Source records
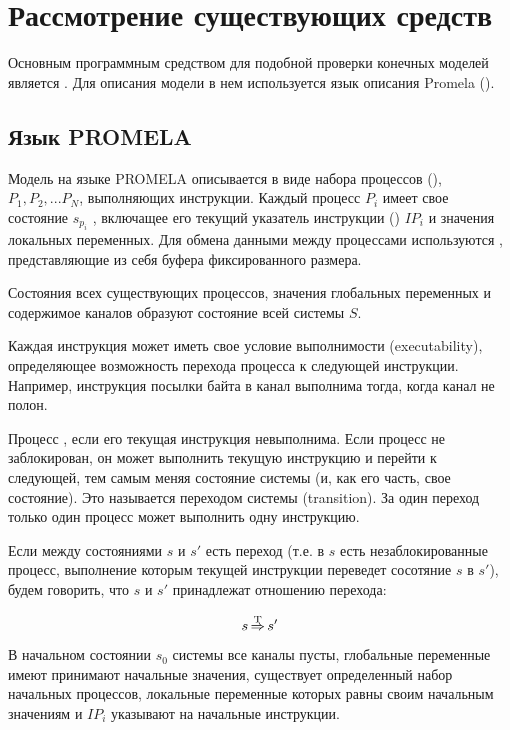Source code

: \chapter{Рассмотрение существующих средств}
\label{cha:analogues}

Основным программным средством для подобной проверки конечных моделей
является  \cite{SpinRoot}. Для описания модели в нем используется язык описания
Promela ().

\section{Язык PROMELA}
\label{sec:promela}

Модель на языке PROMELA описывается в виде набора процессов
(), $P_1, P_2, ... P_N$, выполняющих инструкции. Каждый
процесс $P_i$ имеет свое состояние $s_{p_i}$ , включащее его текущий указатель
инструкции () $IP_i$ и значения
локальных переменных. Для обмена данными между процессами используются
, представляющие из себя буфера фиксированного размера.

Состояния всех существующих процессов, значения глобальных переменных
и содержимое каналов образуют состояние всей системы $S$.

Каждая инструкция может иметь свое условие выполнимости
(executability), определяющее возможность перехода процесса к
следующей инструкции. Например, инструкция посылки байта в канал
выполнима тогда, когда канал не полон.

Процесс , если его текущая инструкция
невыполнима. Если процесс не заблокирован, он может выполнить текущую
инструкцию и перейти к следующей, тем самым меняя состояние системы
(и, как его часть, свое состояние). Это называется переходом системы
(transition). За один переход только один процесс может выполнить одну
инструкцию.

Если между состояниями $s$ и $s'$ есть переход (т.е. в $s$ есть
незаблокированные процесс, выполнение которым текущей инструкции
переведет сосотяние $s$ в $s'$), будем говорить, что $s$ и $s'$
принадлежат отношению перехода:

\begin{equation}
  \label{eq:statetrans-def}
  s \operatorname{\operatorname*{\Rightarrow}^T} s'
\end{equation}

В начальном состоянии $s_0$ системы все каналы пусты, глобальные переменные
имеют принимают начальные значения, существует определенный набор
начальных процессов, локальные переменные которых равны своим
начальным значениям и $IP_i$ указывают на начальные инструкции. 

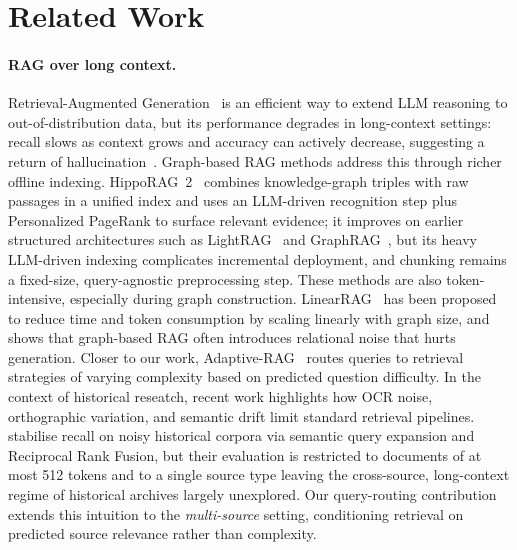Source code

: 
\section{Related Work}
\label{sec:related-work}

\paragraph{RAG over long context.}
Retrieval-Augmented Generation~\cite{rag_2020} is an efficient way to extend
LLM reasoning to out-of-distribution data, but its performance degrades in
long-context settings: recall slows as context grows and accuracy can
actively decrease, suggesting a return of hallucination~\cite{leng_long_2024}. Graph-based RAG methods address this through richer offline indexing.
HippoRAG~2~\cite{hipporagv2} combines knowledge-graph triples with raw passages in a unified index and uses an LLM-driven recognition step plus Personalized PageRank to surface
relevant evidence; it improves on earlier structured architectures such as
LightRAG~\cite{lightrag} and GraphRAG~\cite{graphrag_2024}, but its heavy
LLM-driven indexing complicates incremental deployment, and chunking remains
a fixed-size, query-agnostic preprocessing step. These methods are also token-intensive, especially during graph construction. LinearRAG~\cite{linearrag_2025} has been proposed to reduce time and token consumption by scaling linearly with graph size, and shows that graph-based RAG often introduces relational noise that hurts generation. Closer to our work, Adaptive-RAG~\cite{adaptive_rag_2024} routes
queries to retrieval strategies of varying complexity based on predicted
question difficulty.
In the context of historical reseatch, recent work highlights how OCR noise, orthographic
variation, and semantic drift limit standard retrieval pipelines.
\citet{Mudet_Bakkali_2025} stabilise recall on noisy historical corpora via
semantic query expansion and Reciprocal Rank Fusion, but their evaluation
is restricted to documents of at most 512 tokens and to a single source
type leaving the cross-source, long-context regime of historical
archives largely unexplored.
Our query-routing contribution extends this intuition to the
\emph{multi-source} setting, conditioning retrieval on predicted source
relevance rather than complexity.

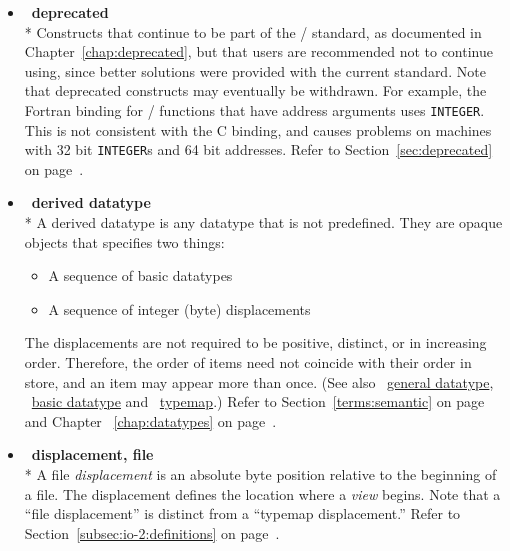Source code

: \begin{itemize}
\label{glossary:deprecated}
\item  ~\hypertarget{glossary:deprecated}{\textbf{deprecated}} \\*
Constructs that continue to be part of the \MPI/ standard, 
as documented in Chapter~\ref{chap:deprecated}, 
but that users are recommended not to continue using, since 
better solutions were provided with the current standard.
Note that deprecated constructs may eventually be withdrawn.
For example, the Fortran binding 
for \mpii/ functions that have address arguments uses {\tt INTEGER}.
This is not consistent with the C binding, and causes problems on
machines with 32 bit {\tt INTEGER}s and 64 bit addresses.
Refer to Section~\ref{sec:deprecated} on page~\pageref{sec:deprecated}.

\label{glossary:derived_datatype}
\item  ~\hypertarget{glossary:derived_datatype}{\textbf{derived datatype}} \\*
A derived datatype is any datatype that is not predefined.
They are opaque objects that specifies two
things:
\begin{itemize}
\item
A sequence of basic datatypes
\item
A sequence of integer (byte) displacements
\end{itemize}
The displacements are not required to be positive, distinct, or
in increasing order. Therefore, the order of items need not
coincide with their order in store, and an item may appear more than
once. (See also ~\hyperlink{glossary:general_datatype}{general datatype}, ~\hyperlink{glossary:basic_datatype}{basic datatype} 
and  ~\hyperlink{glossary:typemap}{typemap}.)
Refer to Section~\ref{terms:semantic} on page~\pageref{terms:semantic} and 
Chapter ~\ref{chap:datatypes} on page~\pageref{chap:datatypes}.

\label{glossary:displacement_file}
\item  ~\hypertarget{glossary:displacement_file}{\textbf{displacement, file}} \\*
A file {\it displacement} is an absolute byte position
relative to the beginning of a file.
The displacement defines the location where a {\it view} begins.
Note that a ``file displacement'' is distinct from a ``typemap displacement.''
Refer to Section~\ref{subsec:io-2:definitions} on page~\pageref{subsec:io-2:definitions}.


\end{itemize}
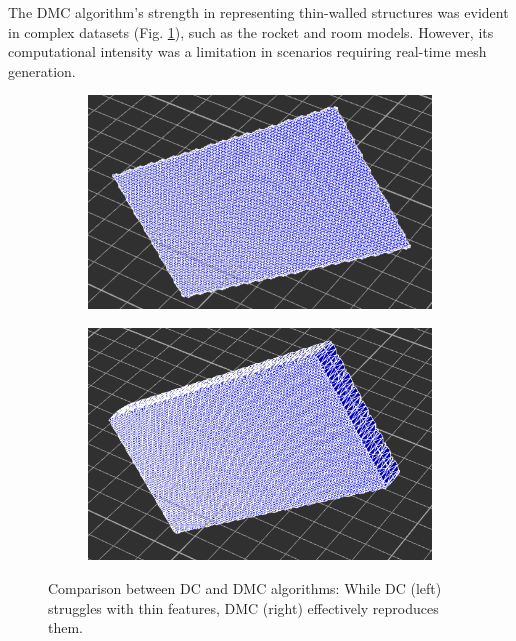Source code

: \noindent The DMC algorithm's strength in representing thin-walled structures was evident in complex datasets (Fig. \ref{fig:DC-DMC-thin-feature}), such as the rocket and room models. However, its computational intensity was a limitation in scenarios requiring real-time mesh generation.

\begin{figure}[H]
    \centering
    \begin{subfigure}{0.5\textwidth}
        \centering
        \includegraphics[height=0.7\textwidth, width=0.9\linewidth]{Figures/DC-thin-brick-new.png}
    \end{subfigure}%
    \begin{subfigure}{0.5\textwidth}
        \centering
        \includegraphics[height=0.7\textwidth, width=0.9\linewidth]{Figures/DMC-thin-brick.png}
    \end{subfigure}
    \decoRule
    \caption{Comparison between DC and DMC algorithms: While DC (left) struggles with thin features, DMC (right) effectively reproduces them.}
    \label{fig:DC-DMC-thin-feature}
\end{figure}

◆ Task
Copy out the lines above from the line containing "question difficulty." through the line containing "machines with 32", exactly, and keep the pictures out.

◆ Your solution
question difficulty.
In the context of historical reseatch, recent work highlights how OCR noise, orthographic
variation, and semantic drift limit standard retrieval pipelines.
\citet{Mudet_Bakkali_2025} stabilise recall on noisy historical corpora via
semantic query expansion and Reciprocal Rank Fusion, but their evaluation
is restricted to documents of at most 512 tokens and to a single source
type leaving the cross-source, long-context regime of historical
archives largely unexplored.
Our query-routing contribution extends this intuition to the
\emph{multi-source} setting, conditioning retrieval on predicted source
relevance rather than complexity.

Source code

: \begin{itemize}
\label{glossary:deprecated}
\item  ~\hypertarget{glossary:deprecated}{\textbf{deprecated}} \\*
Constructs that continue to be part of the \MPI/ standard, 
as documented in Chapter~\ref{chap:deprecated}, 
but that users are recommended not to continue using, since 
better solutions were provided with the current standard.
Note that deprecated constructs may eventually be withdrawn.
For example, the Fortran binding 
for \mpii/ functions that have address arguments uses {\tt INTEGER}.
This is not consistent with the C binding, and causes problems on
machines with 32 bit {\tt INTEGER}s and 64 bit addresses.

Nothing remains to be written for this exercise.